Kubrick e os Olhos que a terra há de estar comendo

Ultraviolência. Terror psicológico. Injustiça. Impotência. Eis alguns dos ingredientes do grão-mestre Kubrick. Sempre atento à opressão, às bestialidades, ao nonsense que o Homem cria para si mesmo, para seus semelhantes, tentando salvar-se, tentando salvar os outros, tentando elevar-se para além de sua condição animal, tentando impor uma certa civilidade, tentando disciplinar. Tentando em vão.

Não poderia ser diferente em Eyes Wide Shut. Filme muito comentado, mas pouco compreendido.

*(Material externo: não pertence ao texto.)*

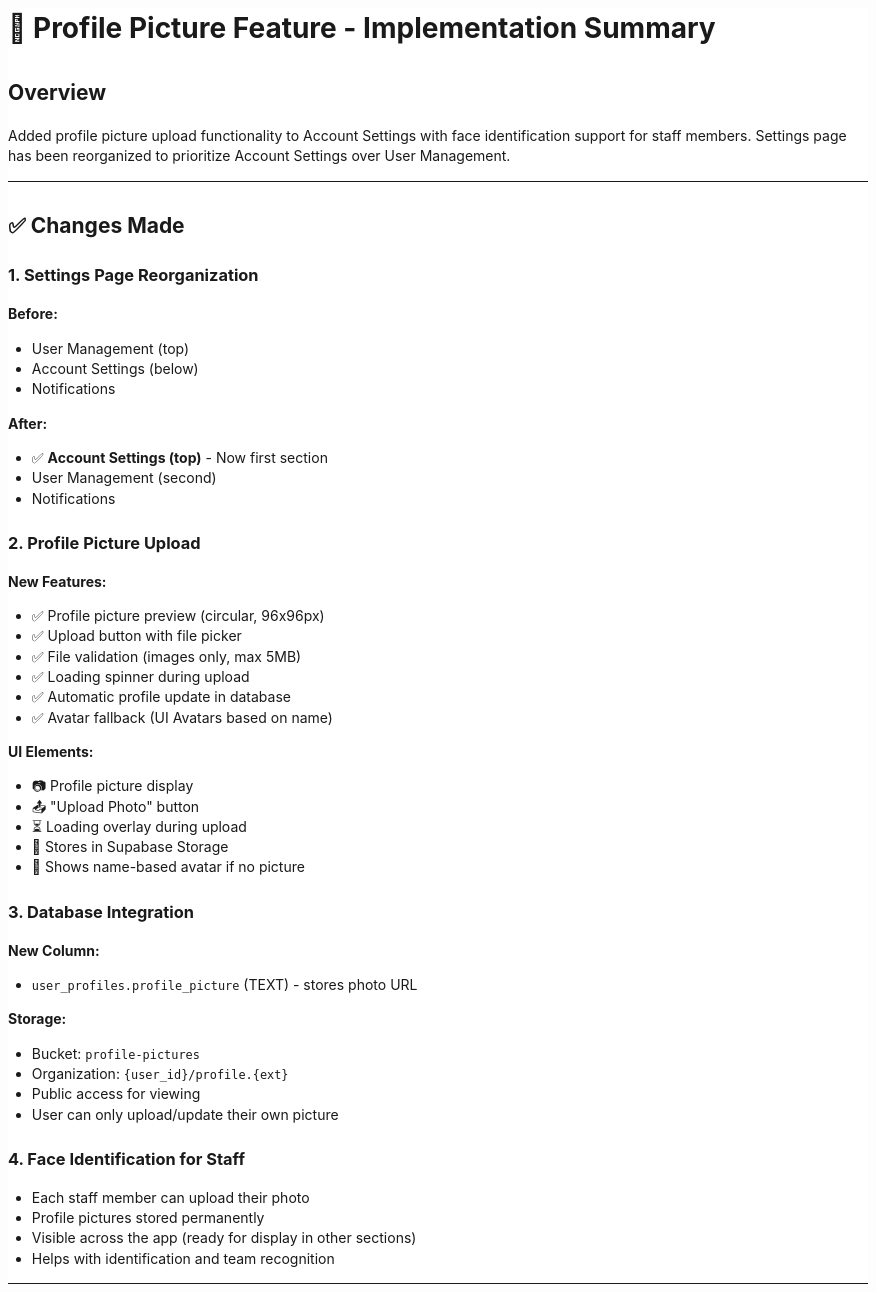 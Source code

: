 # 📸 Profile Picture Feature - Implementation Summary

## Overview
Added profile picture upload functionality to Account Settings with face identification support for staff members. Settings page has been reorganized to prioritize Account Settings over User Management.

---

## ✅ Changes Made

### 1. Settings Page Reorganization
**Before:**
- User Management (top)
- Account Settings (below)
- Notifications

**After:**
- ✅ **Account Settings (top)** - Now first section
- User Management (second)
- Notifications

### 2. Profile Picture Upload
**New Features:**
- ✅ Profile picture preview (circular, 96x96px)
- ✅ Upload button with file picker
- ✅ File validation (images only, max 5MB)
- ✅ Loading spinner during upload
- ✅ Automatic profile update in database
- ✅ Avatar fallback (UI Avatars based on name)

**UI Elements:**
- 📷 Profile picture display
- 📤 "Upload Photo" button
- ⏳ Loading overlay during upload
- 💾 Stores in Supabase Storage
- 🎨 Shows name-based avatar if no picture

### 3. Database Integration
**New Column:**
- `user_profiles.profile_picture` (TEXT) - stores photo URL

**Storage:**
- Bucket: `profile-pictures`
- Organization: `{user_id}/profile.{ext}`
- Public access for viewing
- User can only upload/update their own picture

### 4. Face Identification for Staff
- Each staff member can upload their photo
- Profile pictures stored permanently
- Visible across the app (ready for display in other sections)
- Helps with identification and team recognition

---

Superficialmente, mostra um casal em momentos íntimos, encena uma orgia pujante, sugere um mistério indecifrado, faz do sonho uma realidade e da realidade um sonho mortificante. No fundo, porém, amplia e esmiúça as confissões entre marido e mulher, o fio cortante da sinceridade e das fantasias, as masmorras pelas quais se conduz o macho torturado e desnorteado pelo ciúme.

Ciúme. Não importando se a traição se deu de fato, não importando se a família e a integridade do lar foram preservadas, não importando se a morte assoma à porta, não importando os riscos de uma noite surreal. Não importando mais nada. Sua fêmea havia desejado outro (que não ele), e estava disposta a trocá-lo, a abandoná-lo, a olvidá-lo — por uma única noite de entrega sexual.

Não há homem, sobre a Terra, que amando de verdade, como nunca, sua mulher, não há homem que amorteça impávido um golpe de tamanha intensidade. Conservador ou não, liberal ou não, ouvir isso, seja pela primeira, segunda ou décima vez, com tamanha riqueza de detalhes, é algo brutal, devastador. E ai daquele que negar, pois: ou estará negando a sua masculinidade; ou estará negando o seu amor.

Eis a atualidade da história de Arthur Schnitzler (em que se baseia a fita). Ontem, hoje e sempre, em qualquer século, em qualquer parte, essa história poderá ser contada, porque seu tema central é universal e recorrente: o macho sentindo-se ameaçado pelos seus rivais, atuais, futuros ou pretéritos; o macho fragilizado, miniaturizado diante do que não pode controlar, mudar, reverter (em sua fêmea).

Assim, todo o resto, em Eyes Wide Shut, não passa de alegoria, de representação, de complemento — de suporte a esse grande tema. Talvez Kubrick tenha realçado demais a questão da sociedade secreta, das perseguições e dos desaparecimentos. Talvez estejamos por demais condicionados a nos deixar embalar por qualquer trama, por qualquer elemento suspeito. A tal ponto, que o drama inicial se perde, ou deixa de interessar, à medida que o suspense cresce e as coincidências macabras vão tirando o fôlego do doutor William Harford.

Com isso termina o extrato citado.